◆ About this task: Report how many lines of the entries below contain the word "dfrac", and nothing more.

Stored data entries:
# # # # # # #

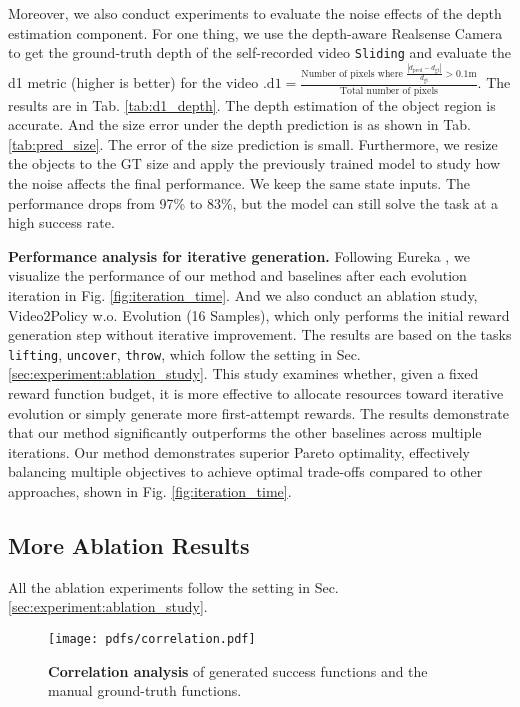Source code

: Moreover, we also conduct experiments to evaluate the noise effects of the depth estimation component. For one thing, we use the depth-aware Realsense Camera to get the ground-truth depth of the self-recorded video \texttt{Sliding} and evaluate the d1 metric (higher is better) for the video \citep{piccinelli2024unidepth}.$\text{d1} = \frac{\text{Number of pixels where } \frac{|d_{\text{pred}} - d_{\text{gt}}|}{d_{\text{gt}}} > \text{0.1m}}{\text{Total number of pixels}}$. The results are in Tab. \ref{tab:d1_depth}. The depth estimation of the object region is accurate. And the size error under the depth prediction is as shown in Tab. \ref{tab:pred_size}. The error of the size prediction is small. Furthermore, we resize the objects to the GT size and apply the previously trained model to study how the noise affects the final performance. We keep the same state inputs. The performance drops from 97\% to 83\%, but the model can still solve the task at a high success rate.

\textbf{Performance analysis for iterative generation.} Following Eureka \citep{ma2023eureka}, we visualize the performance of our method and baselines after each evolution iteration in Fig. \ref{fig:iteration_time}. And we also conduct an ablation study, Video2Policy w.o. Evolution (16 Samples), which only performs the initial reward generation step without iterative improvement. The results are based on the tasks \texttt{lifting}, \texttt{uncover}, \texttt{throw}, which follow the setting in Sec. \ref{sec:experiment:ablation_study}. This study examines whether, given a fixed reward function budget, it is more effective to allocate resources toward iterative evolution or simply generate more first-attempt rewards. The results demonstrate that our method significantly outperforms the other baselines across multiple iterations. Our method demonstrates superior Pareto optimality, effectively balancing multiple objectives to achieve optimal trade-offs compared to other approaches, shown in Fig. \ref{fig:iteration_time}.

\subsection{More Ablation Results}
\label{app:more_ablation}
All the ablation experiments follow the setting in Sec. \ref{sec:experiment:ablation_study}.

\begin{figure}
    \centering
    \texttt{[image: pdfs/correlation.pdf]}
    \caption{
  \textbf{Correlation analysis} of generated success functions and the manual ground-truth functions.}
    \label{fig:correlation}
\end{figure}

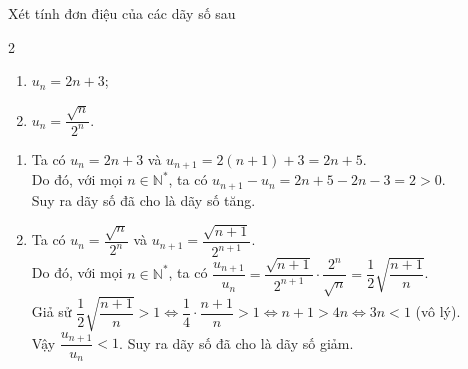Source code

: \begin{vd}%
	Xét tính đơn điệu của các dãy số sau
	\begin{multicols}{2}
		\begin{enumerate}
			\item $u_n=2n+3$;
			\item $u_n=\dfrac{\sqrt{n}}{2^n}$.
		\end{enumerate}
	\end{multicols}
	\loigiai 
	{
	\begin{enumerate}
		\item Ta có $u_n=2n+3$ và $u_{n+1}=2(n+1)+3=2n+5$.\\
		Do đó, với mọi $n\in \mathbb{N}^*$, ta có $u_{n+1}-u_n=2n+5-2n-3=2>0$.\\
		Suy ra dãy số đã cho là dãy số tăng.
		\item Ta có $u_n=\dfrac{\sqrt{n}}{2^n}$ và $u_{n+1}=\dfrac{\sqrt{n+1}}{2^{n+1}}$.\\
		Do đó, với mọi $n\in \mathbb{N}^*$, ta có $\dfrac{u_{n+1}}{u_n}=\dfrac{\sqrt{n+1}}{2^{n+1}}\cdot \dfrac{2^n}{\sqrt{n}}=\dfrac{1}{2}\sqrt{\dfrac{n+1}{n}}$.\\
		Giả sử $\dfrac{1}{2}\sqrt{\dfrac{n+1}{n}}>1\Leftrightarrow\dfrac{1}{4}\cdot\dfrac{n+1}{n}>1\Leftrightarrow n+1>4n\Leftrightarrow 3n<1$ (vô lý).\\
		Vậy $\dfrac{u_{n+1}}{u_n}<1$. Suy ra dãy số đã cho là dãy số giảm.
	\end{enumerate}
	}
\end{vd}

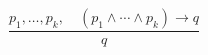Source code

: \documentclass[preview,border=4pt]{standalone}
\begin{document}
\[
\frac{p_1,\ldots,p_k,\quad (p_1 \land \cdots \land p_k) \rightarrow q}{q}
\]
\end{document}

# # # # # # #

◆ Task result: 5